2.1. Study design and data sources

We conducted a retrospective population-based cohort study for the period 31 July 2021 to 30 January 2022 including all individuals aged 18 to 66 years old, who were registered as living in Norway with a valid national identity number. We obtained data from the Norwegian national preparedness registry for COVID-19 (Beredt-C19) and linked individual-level data from central health registries, national clinical registries, and other national administrative registries, using the national identification number. This dataset covers all residents in Norway and includes data on all SARS-CoV-2 PCR positive cases, and COVID-19 vaccinations. Individual-level data used for this study included age (in years), sex, county of residence (12 levels), dates of vaccination, underlying comorbidities (three levels), crowded living conditions (two levels), and sampling. In this dataset HCW (including their specific type of workplace and position) were identified by selecting individuals registered as a HCW on 1 January 2021 in the State Register of Employers and Employees. Further details on data sources and definitions are provided in the supplementary section 1. For estimates of the general population presented here, we excluded the individuals defined as HCW as described above. We extracted data from the registries on 6 September 2022.

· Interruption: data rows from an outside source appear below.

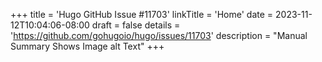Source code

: +++
title = 'Hugo GitHub Issue #11703'
linkTitle = 'Home'
date = 2023-11-12T10:04:06-08:00
draft = false
details = 'https://github.com/gohugoio/hugo/issues/11703'
description = "Manual Summary Shows Image alt Text"
+++
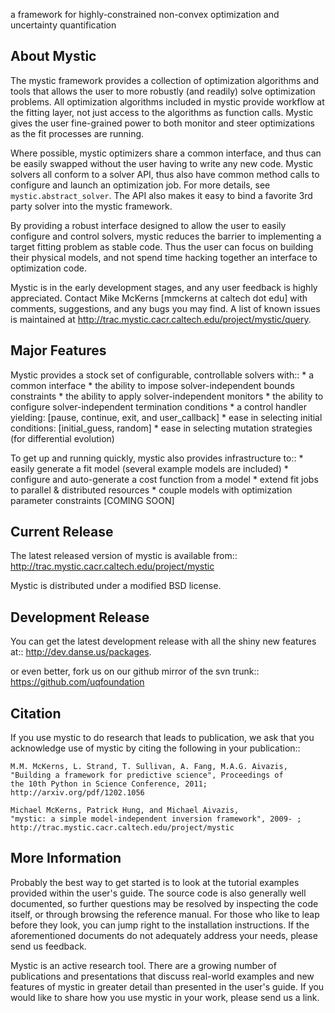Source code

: a framework for highly-constrained non-convex optimization and uncertainty quantification

About Mystic
------------
The mystic framework provides a collection of optimization algorithms
and tools that allows the user to more robustly (and readily) solve
optimization problems. All optimization algorithms included in mystic
provide workflow at the fitting layer, not just access to the algorithms
as function calls. Mystic gives the user fine-grained power to both
monitor and steer optimizations as the fit processes are running.

Where possible, mystic optimizers share a common interface, and thus can
be easily swapped without the user having to write any new code. Mystic
solvers all conform to a solver API, thus also have common method calls
to configure and launch an optimization job. For more details, see
`mystic.abstract_solver`. The API also makes it easy to bind a favorite
3rd party solver into the mystic framework.

By providing a robust interface designed to allow the user to easily
configure and control solvers, mystic reduces the barrier to implementing
a target fitting problem as stable code. Thus the user can focus on
building their physical models, and not spend time hacking together an
interface to optimization code.

Mystic is in the early development stages, and any user feedback is
highly appreciated. Contact Mike McKerns [mmckerns at caltech dot edu]
with comments, suggestions, and any bugs you may find.  A list of known
issues is maintained at http://trac.mystic.cacr.caltech.edu/project/mystic/query.

Major Features
--------------
Mystic provides a stock set of configurable, controllable solvers with::
    * a common interface
    * the ability to impose solver-independent bounds constraints
    * the ability to apply solver-independent monitors
    * the ability to configure solver-independent termination conditions
    * a control handler yielding: [pause, continue, exit, and user_callback]
    * ease in selecting initial conditions: [initial_guess, random]
    * ease in selecting mutation strategies (for differential evolution)

To get up and running quickly, mystic also provides infrastructure to::
    * easily generate a fit model (several example models are included)
    * configure and auto-generate a cost function from a model
    * extend fit jobs to parallel & distributed resources
    * couple models with optimization parameter constraints [COMING SOON]


Current Release
---------------
The latest released version of mystic is available from::
    http://trac.mystic.cacr.caltech.edu/project/mystic

Mystic is distributed under a modified BSD license.

Development Release
-------------------
You can get the latest development release with all the shiny new features at::
    http://dev.danse.us/packages.

or even better, fork us on our github mirror of the svn trunk::
    https://github.com/uqfoundation

Citation
--------
If you use mystic to do research that leads to publication, we ask that you
acknowledge use of mystic by citing the following in your publication::

    M.M. McKerns, L. Strand, T. Sullivan, A. Fang, M.A.G. Aivazis,
    "Building a framework for predictive science", Proceedings of
    the 10th Python in Science Conference, 2011;
    http://arxiv.org/pdf/1202.1056

    Michael McKerns, Patrick Hung, and Michael Aivazis,
    "mystic: a simple model-independent inversion framework", 2009- ;
    http://trac.mystic.cacr.caltech.edu/project/mystic

More Information
----------------
Probably the best way to get started is to look at the tutorial examples provided
within the user's guide.  The source code is also generally well documented,
so further questions may be resolved by inspecting the code itself, or through 
browsing the reference manual. For those who like to leap before
they look, you can jump right to the installation instructions. If the aforementioned documents
do not adequately address your needs, please send us feedback.

Mystic is an active research tool. There are a growing number of publications and presentations that
discuss real-world examples and new features of mystic in greater detail than presented in the user's guide. 
If you would like to share how you use mystic in your work, please send us a link.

To eliminate non-standard vaccination histories, we excluded individuals with more than three doses before the end of the study period and excluded individuals for which the interval between first and second dose was shorter than the recommended minimum intervals and censored those with a third dose registered before the recommended 120 days of the second dose. Based on the vaccine type given as the first dose, 19 days was the recommended minimum interval between first and second dose for Comirnaty, 22 days for Spikevax, and 21 days for Vaxzevria. We only included individuals who had received Comirnaty, Spikevax or Vaxzevria (including heterologous regiments), which were part of the Norwegian vaccination programme.

2.2. Definitions

SARS-CoV-2 infection: We defined SARS-CoV-2 infection as a positive SARS-CoV-2 PCR test reported to the Norwegian Surveillance System for Communicable Diseases (MSIS) registry. We use testing date as time of infection (positive PCR test) and included only the first SARS-CoV-2-infection per individual, to reduce biases related to natural immunization. Both symptomatic and asymptomatic reported cases have been included as it is not possible to distinguish between these in MSIS.

Variant waves: In Norway, SARS-CoV-2 Delta or Omicron variants were identified using Sanger partial S-gene sequencing, or PCR screening targeting specific single nucleotide polymorphisms, insertions or deletions; details for laboratory testing for variants previously described [18]. We identified the Delta and Omicron variant waves based on the date of the positive test considering periods where over 90 % of the screened samples in Norway were identified as Delta or Omicron variant (dominant variant). We defined the delta dominant wave between 31 July 2021 to 12 November 2021 and the Omicron dominant wave between 3 January to 30 January 2022. The Omicron wave was not extended after the end of January 2022 because of the gradual downscaling of the national testing strategy, and to ensure analysis when Omicron sublineage (BA.1) was predominant.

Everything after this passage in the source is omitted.